FIELD OF THE INVENTION
The present invention relates to a deceleration device for a power turret clutch, particularly to using a single transmission shaft to output two types of dynamic power having different rotation speeds respectively driving different mechanical units.
BACKGROUND OF THE INVENTION
In a multi-functional machine, a machine is equipped with a plurality of cutting seats accommodating different types of cutting tools, and the cutting tools can be automatically shifted to perform required machining.
In the conventional multi-functional machines, two motors respectively supply dynamic power to rotate the principal shaft and shift the cutting seats. Thus, the conventional multi-functional machines are usually bulky and expensive. However, the current trend is toward miniaturizing the multi-functional machines.
SUMMARY OF THE INVENTION
The primary objective of the present invention is to utilize a single dynamic power to support the rotation of the principal shaft and the shifting of the cutting seats.

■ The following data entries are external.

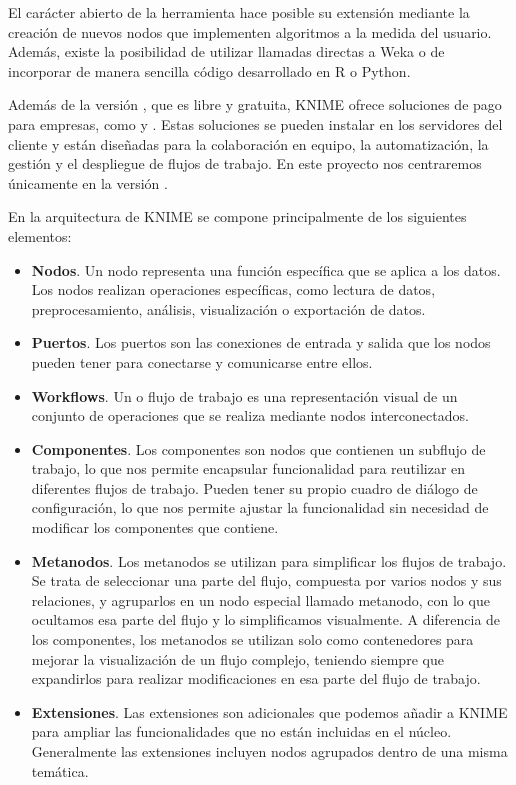 El carácter abierto de la herramienta hace posible su extensión mediante la creación de nuevos nodos que 
implementen algoritmos a la medida del usuario. Además, existe la posibilidad de utilizar llamadas directas 
a Weka o de incorporar de manera sencilla código desarrollado en R o Python.
\

Además de la versión , que es libre y gratuita, KNIME ofrece soluciones de pago para empresas, como  
y . Estas soluciones se pueden instalar en los servidores del cliente y están diseñadas para la 
colaboración en equipo, la automatización, la gestión y el despliegue de flujos de trabajo. En este proyecto nos centraremos únicamente
en la versión . 
\

En la arquitectura de KNIME se compone principalmente de los siguientes elementos: 

\begin{itemize}
	\item \textbf{Nodos}. Un nodo representa una función específica que se aplica a los datos. Los nodos realizan operaciones específicas, 
	 como lectura de datos, preprocesamiento, análisis, visualización o exportación de datos.
	\item \textbf{Puertos}. Los puertos son las conexiones de entrada y salida que los nodos pueden tener para conectarse y 
	 comunicarse entre ellos. 
	\item \textbf{Workflows}. Un  o flujo de trabajo es una representación visual de un conjunto de operaciones que se realiza 
	mediante nodos interconectados. 
	\item \textbf{Componentes}. Los componentes son nodos que contienen un subflujo de trabajo, lo que nos permite encapsular
	funcionalidad para reutilizar en diferentes flujos de trabajo. Pueden tener su propio cuadro de diálogo de configuración, lo que nos permite 
	ajustar la funcionalidad sin necesidad de modificar los componentes que contiene. 
	\item \textbf{Metanodos}. Los metanodos se utilizan para simplificar los flujos de trabajo. Se trata de seleccionar una parte del flujo, 
	compuesta por varios nodos y sus relaciones, y agruparlos en un nodo especial llamado metanodo, con lo que ocultamos esa parte del flujo 
	y lo simplificamos visualmente. A diferencia de los componentes, los metanodos se utilizan solo como contenedores para mejorar la visualización 
	de un flujo complejo, teniendo siempre que expandirlos para realizar modificaciones en esa parte del flujo de trabajo.
	\item \textbf{Extensiones}. Las extensiones son  adicionales que podemos añadir a KNIME para ampliar las funcionalidades que 
	no están incluidas en el núcleo. Generalmente las extensiones incluyen nodos agrupados dentro de una misma temática. 
\end{itemize}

To achieve the abovementioned objective, the present invention proposes a deceleration device for a power turret clutch, which comprises a deceleration gear assembly, a slide gear shaft, a displacement driving unit, and a transmission spindle, wherein the slide gear shaft has a gear, and the displacement driving unit drives the slide gear shaft to slide axially and reach a first position and a second position. When sliding to the first position, the slide gear shaft engages with a spindle connector. When sliding to the second position, the slide gear shaft disengages with the spindle connector and engages with the deceleration gear assembly. The transmission spindle drives the slide gear shaft to rotate and supplies dynamic power to the slide gear shaft.
The present invention is characterized in that a single transmission spindle provides dynamic power for the rotation of the shaft and the shifting of the cutting seats. Therefore, the present invention can greatly reduce the volume and cost of a multi-functional machine.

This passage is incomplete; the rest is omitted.